Directions:
Give an exact copy of every entry.

════

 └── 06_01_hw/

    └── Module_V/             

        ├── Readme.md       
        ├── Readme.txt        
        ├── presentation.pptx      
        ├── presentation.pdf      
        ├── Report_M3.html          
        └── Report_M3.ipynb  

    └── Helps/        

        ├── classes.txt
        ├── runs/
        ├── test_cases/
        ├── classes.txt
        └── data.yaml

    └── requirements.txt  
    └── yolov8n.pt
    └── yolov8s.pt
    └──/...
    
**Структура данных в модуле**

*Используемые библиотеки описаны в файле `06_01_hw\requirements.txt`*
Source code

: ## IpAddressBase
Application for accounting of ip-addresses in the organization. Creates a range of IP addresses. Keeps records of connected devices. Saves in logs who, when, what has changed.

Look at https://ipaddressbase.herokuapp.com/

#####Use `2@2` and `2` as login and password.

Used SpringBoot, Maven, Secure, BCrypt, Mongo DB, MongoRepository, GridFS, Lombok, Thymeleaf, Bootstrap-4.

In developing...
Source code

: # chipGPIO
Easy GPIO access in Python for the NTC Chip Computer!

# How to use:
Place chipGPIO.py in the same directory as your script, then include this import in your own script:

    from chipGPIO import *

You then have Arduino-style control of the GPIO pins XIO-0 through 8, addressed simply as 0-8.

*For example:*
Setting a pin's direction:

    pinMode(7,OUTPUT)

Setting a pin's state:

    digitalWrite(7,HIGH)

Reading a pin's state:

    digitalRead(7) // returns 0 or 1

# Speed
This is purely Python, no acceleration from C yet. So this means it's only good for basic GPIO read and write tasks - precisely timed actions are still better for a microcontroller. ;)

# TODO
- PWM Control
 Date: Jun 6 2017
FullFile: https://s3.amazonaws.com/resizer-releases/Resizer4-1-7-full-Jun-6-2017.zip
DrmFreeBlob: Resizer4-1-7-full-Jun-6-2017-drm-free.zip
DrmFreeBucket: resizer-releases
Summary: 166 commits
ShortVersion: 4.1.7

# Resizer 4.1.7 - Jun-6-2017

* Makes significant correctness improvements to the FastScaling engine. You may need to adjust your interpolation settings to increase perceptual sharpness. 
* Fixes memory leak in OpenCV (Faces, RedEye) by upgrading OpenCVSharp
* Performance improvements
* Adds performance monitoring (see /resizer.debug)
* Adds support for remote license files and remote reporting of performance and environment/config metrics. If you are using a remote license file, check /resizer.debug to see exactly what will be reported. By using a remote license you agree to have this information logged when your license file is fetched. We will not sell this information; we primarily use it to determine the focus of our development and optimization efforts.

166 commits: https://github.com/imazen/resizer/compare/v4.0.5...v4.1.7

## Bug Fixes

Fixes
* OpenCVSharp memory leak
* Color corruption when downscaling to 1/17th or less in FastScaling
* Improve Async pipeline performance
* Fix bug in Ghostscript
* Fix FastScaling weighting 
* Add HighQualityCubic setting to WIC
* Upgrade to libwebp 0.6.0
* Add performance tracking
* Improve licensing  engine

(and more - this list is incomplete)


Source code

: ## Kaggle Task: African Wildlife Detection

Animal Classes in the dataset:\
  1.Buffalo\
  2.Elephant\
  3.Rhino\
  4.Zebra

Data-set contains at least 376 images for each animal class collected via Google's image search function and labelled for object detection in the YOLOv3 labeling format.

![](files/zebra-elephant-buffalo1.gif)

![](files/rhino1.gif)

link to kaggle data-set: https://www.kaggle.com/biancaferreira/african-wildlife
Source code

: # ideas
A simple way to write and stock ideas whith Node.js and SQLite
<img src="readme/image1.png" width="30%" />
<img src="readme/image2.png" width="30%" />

════

Written answer:
 └── 06_01_hw/

    └── Module_V/             

        ├── Readme.md       
        ├── Readme.txt        
        ├── presentation.pptx      
        ├── presentation.pdf      
        ├── Report_M3.html          
        └── Report_M3.ipynb  

    └── Helps/        

        ├── classes.txt
        ├── runs/
        ├── test_cases/
        ├── classes.txt
        └── data.yaml

    └── requirements.txt  
    └── yolov8n.pt
    └── yolov8s.pt
    └──/...
    
**Структура данных в модуле**

*Используемые библиотеки описаны в файле `06_01_hw\requirements.txt`*
Source code

: ## IpAddressBase
Application for accounting of ip-addresses in the organization. Creates a range of IP addresses. Keeps records of connected devices. Saves in logs who, when, what has changed.

Look at https://ipaddressbase.herokuapp.com/

#####Use `2@2` and `2` as login and password.

Used SpringBoot, Maven, Secure, BCrypt, Mongo DB, MongoRepository, GridFS, Lombok, Thymeleaf, Bootstrap-4.

In developing...
Source code

: # chipGPIO
Easy GPIO access in Python for the NTC Chip Computer!

# How to use:
Place chipGPIO.py in the same directory as your script, then include this import in your own script:

    from chipGPIO import *

You then have Arduino-style control of the GPIO pins XIO-0 through 8, addressed simply as 0-8.

*For example:*
Setting a pin's direction:

    pinMode(7,OUTPUT)

Setting a pin's state:

    digitalWrite(7,HIGH)

Reading a pin's state:

    digitalRead(7) // returns 0 or 1

# Speed
This is purely Python, no acceleration from C yet. So this means it's only good for basic GPIO read and write tasks - precisely timed actions are still better for a microcontroller. ;)

# TODO
- PWM Control
 Date: Jun 6 2017
FullFile: https://s3.amazonaws.com/resizer-releases/Resizer4-1-7-full-Jun-6-2017.zip
DrmFreeBlob: Resizer4-1-7-full-Jun-6-2017-drm-free.zip
DrmFreeBucket: resizer-releases
Summary: 166 commits
ShortVersion: 4.1.7

# Resizer 4.1.7 - Jun-6-2017

* Makes significant correctness improvements to the FastScaling engine. You may need to adjust your interpolation settings to increase perceptual sharpness. 
* Fixes memory leak in OpenCV (Faces, RedEye) by upgrading OpenCVSharp
* Performance improvements
* Adds performance monitoring (see /resizer.debug)
* Adds support for remote license files and remote reporting of performance and environment/config metrics. If you are using a remote license file, check /resizer.debug to see exactly what will be reported. By using a remote license you agree to have this information logged when your license file is fetched. We will not sell this information; we primarily use it to determine the focus of our development and optimization efforts.

166 commits: https://github.com/imazen/resizer/compare/v4.0.5...v4.1.7

## Bug Fixes

Fixes
* OpenCVSharp memory leak
* Color corruption when downscaling to 1/17th or less in FastScaling
* Improve Async pipeline performance
* Fix bug in Ghostscript
* Fix FastScaling weighting 
* Add HighQualityCubic setting to WIC
* Upgrade to libwebp 0.6.0
* Add performance tracking
* Improve licensing  engine

(and more - this list is incomplete)


Source code

: ## Kaggle Task: African Wildlife Detection

Animal Classes in the dataset:\
  1.Buffalo\
  2.Elephant\
  3.Rhino\
  4.Zebra

Data-set contains at least 376 images for each animal class collected via Google's image search function and labelled for object detection in the YOLOv3 labeling format.

![](files/zebra-elephant-buffalo1.gif)

![](files/rhino1.gif)

link to kaggle data-set: https://www.kaggle.com/biancaferreira/african-wildlife
Source code

: # ideas
A simple way to write and stock ideas whith Node.js and SQLite
<img src="readme/image1.png" width="30%" />
<img src="readme/image2.png" width="30%" />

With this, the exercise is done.